It’s a bold statement from a man who has proven again and again he is not afraid of rocking the boat, “We consider a full move to 24/7 spot FX trading a real possibility within the next five years”. So, is David Mercer, CEO of LMAX Group, making a bold statement or actually predicting what would be a significant change for the FX market? And what would it take to effect that change?
We should start by reiterating, as I did on my social media posts, that the Weekend FX service unveiled by LMAX this week is starting as a non-fungible product and based on CFDs – it is a particular product likely to appeal to a particular segment of the market at this time. I have no doubt there is a demand for such a service and, as someone who has always liked people who aren’t afraid to innovate and promote what others may consider dangerous ideas, I welcome it. The take up will, I predict, be mainly in the retail space, however, which embraces crypto traders, used to trading relatively infrequently in small notional amounts. But in the mainstream FX markets? That is likely to be a different matter, even over the five-year time horizon.
I have been wrong before, and when it comes to innovation, I am happy to be wrong again (and yes, Mr Mercer will, quite rightly, remind me when I am wrong!) but I am not sure on this one. Either way, though, what would it take to get the FX industry to this level?
Several people got in touch to suggest the idea will not last the first big move over a weekend, pointing to a retail broker that tried this a few years ago and got mullered thanks to a weekend move. That broker, however, was using proprietary pricing, and therefore running the “naked risk” that Mercer refers to in our story, whereas LMAX is touting the support of “quality institutional liquidity providers”
Obviously those LPs are going to have to be comfortable with, and able to, price in a largely retail product, CFDs, but the real key to surviving the first weekend blow out will be, I suspect, these LPs being willing to price each other. The FX market works well because there are venues on which LPs can clear their risk, which means to achieve a fully-functioning 24/7 FX market these firms either have to embrace trading with each other or, if they are married to the primary venues it needs another platform to extend its hours.
We have seen hints from data scientists that the FX market is reluctant to run risk over the weekend and that liquidity conditions worsen on Fridays, well this would be an opportunity for those firms to constantly manage risk, with no shut off, there is no need to pull back from the crucial risk absorption role several players play. Before this could happen, of course, it would need the weekend market to be more than CFDs, and while I think it is a huge ask to have settlement systems operating on a 24/7 basis, the path of G10 NDFs for example may be worth exploring.
A second obstacle needing to be overcome is system upgrades by the major players. To a small, nimble,, cutting edge, tech firm this may not seem to be a big issue, but for a large bank an upgrade to the tech stack involves so many connections and can have an impact on so many customers, it needs to be done right. I can recall a friend, who is in FX sales, telling me once they were always keen to know when rivals were rolling out upgrades in case there was a glitch. If there was that was my friend’s opportunity with the other institution’s clients. Often this work not only takes time, but it needs to be checked and double checked and everything tested.
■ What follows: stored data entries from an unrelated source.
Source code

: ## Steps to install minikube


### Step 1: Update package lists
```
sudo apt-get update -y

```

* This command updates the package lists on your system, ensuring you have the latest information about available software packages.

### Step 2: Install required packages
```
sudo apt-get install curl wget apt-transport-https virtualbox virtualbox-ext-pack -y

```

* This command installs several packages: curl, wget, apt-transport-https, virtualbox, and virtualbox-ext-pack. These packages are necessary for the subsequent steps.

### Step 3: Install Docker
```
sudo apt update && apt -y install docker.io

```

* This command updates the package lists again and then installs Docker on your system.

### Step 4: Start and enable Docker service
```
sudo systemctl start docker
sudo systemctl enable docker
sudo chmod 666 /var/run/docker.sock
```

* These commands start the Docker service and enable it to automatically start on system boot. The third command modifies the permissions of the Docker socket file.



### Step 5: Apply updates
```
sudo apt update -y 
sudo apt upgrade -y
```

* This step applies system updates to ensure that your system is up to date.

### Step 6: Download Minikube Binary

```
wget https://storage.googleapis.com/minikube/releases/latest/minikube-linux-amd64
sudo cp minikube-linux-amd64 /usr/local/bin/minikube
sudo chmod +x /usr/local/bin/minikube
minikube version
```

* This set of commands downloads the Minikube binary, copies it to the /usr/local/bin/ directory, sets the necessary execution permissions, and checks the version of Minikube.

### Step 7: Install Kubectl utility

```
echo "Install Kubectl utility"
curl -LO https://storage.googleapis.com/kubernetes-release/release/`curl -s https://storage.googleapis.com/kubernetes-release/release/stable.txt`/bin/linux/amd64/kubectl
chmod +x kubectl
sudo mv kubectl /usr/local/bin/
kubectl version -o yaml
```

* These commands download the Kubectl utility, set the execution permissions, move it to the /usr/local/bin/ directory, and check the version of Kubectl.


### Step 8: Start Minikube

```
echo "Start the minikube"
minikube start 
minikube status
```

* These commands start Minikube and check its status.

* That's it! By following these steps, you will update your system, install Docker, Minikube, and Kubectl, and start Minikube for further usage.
Occasionally, as anyone involved will tell you, it doesn’t work even when there has been a full 48 hours to get it right, imagine the challenge if that time isn’t available?
Non-bank firms may find it easier, but even there, work has to be done and new technology tested, and while it can be done in a shadow environment, there is nothing like the confidence a test run on the actual tech stack can bring. I also think, when it comes to non-bank firms, there is a degree to which they rely upon broader market liquidity and if the banks aren’t there, they may have to trade with each other – which isn’t likely to a) be popular or b) work that well.
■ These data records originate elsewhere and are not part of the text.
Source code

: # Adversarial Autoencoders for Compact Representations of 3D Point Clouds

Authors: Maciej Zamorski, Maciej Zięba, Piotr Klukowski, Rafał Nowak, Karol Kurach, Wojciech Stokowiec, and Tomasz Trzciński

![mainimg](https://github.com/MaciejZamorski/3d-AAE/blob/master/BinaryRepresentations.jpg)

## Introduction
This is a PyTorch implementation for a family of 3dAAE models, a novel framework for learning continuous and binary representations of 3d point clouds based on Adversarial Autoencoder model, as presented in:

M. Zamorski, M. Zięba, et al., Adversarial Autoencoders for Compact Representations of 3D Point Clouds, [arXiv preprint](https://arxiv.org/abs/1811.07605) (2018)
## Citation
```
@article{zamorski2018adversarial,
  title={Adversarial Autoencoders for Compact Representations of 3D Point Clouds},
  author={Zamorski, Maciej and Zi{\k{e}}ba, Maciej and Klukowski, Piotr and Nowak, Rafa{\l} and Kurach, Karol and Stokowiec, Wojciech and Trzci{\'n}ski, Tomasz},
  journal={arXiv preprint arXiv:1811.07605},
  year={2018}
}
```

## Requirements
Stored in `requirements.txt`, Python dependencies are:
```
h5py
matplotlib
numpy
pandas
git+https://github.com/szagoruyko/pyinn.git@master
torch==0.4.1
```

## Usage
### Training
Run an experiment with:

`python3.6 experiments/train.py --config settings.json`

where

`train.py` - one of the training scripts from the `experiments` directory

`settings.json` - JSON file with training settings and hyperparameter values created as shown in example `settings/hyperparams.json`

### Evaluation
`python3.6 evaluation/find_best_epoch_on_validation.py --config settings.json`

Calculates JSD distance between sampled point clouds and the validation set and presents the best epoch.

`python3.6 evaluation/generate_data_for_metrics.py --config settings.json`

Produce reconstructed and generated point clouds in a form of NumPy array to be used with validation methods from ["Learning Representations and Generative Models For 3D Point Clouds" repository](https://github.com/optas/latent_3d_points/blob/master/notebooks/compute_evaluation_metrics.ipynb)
A third obstacle is probably the biggest, because I do believe that most tech challenges can be overcome, and that is the human effort required. The FX market would need to be the sort of place where participants are making seriously good money and are willing to pay out for more staff.
The cynics amongst us might agree that one reason institutions have come to accept WFH is because their staff rarely switch off and most of us – and I do include myself in this – are working longer hours than ever before, even taking into account the commute we might normally have. Even these institutions, however, will know there are basic employment rights and a seven day week isn’t among them. So, who monitors the systems, the market risk and the pricing engines? It probably needs to be a second group of (highly paid) staff and are institutions going to be willing to take on this extra expense? Possibly, but I think it will require yet another new way of working to be imagined – and I am not sure the institutional world has the imagination (or budget) left at this moment, it’s all been used up coping with the pandemic.
Those queries aside, I like the idea, and we have to acknowledge that we live in a 24/7 world, so who is to say it won’t go places, but for it to happen the aforementioned (and probably other) obstacles I have noted here need to be overcome. To go back to the comments from correspondents I mentioned earlier, it will be interesting to see what happens when there is a market event over the weekend. I understand the point that the LPs can get wiped out, but if they don’t, and retail traders are suddenly able to get a jump on institutional, how ironic would that be and how long before institutions look to see what they can do about it? The evidence thus far, given how there is, technically, a market in Middle East centres at parts of the weekend, is not good, but build enough momentum and something could shift – it would just be the ultimate irony if that trigger was actually an event that most people think would undermine the project in the first place.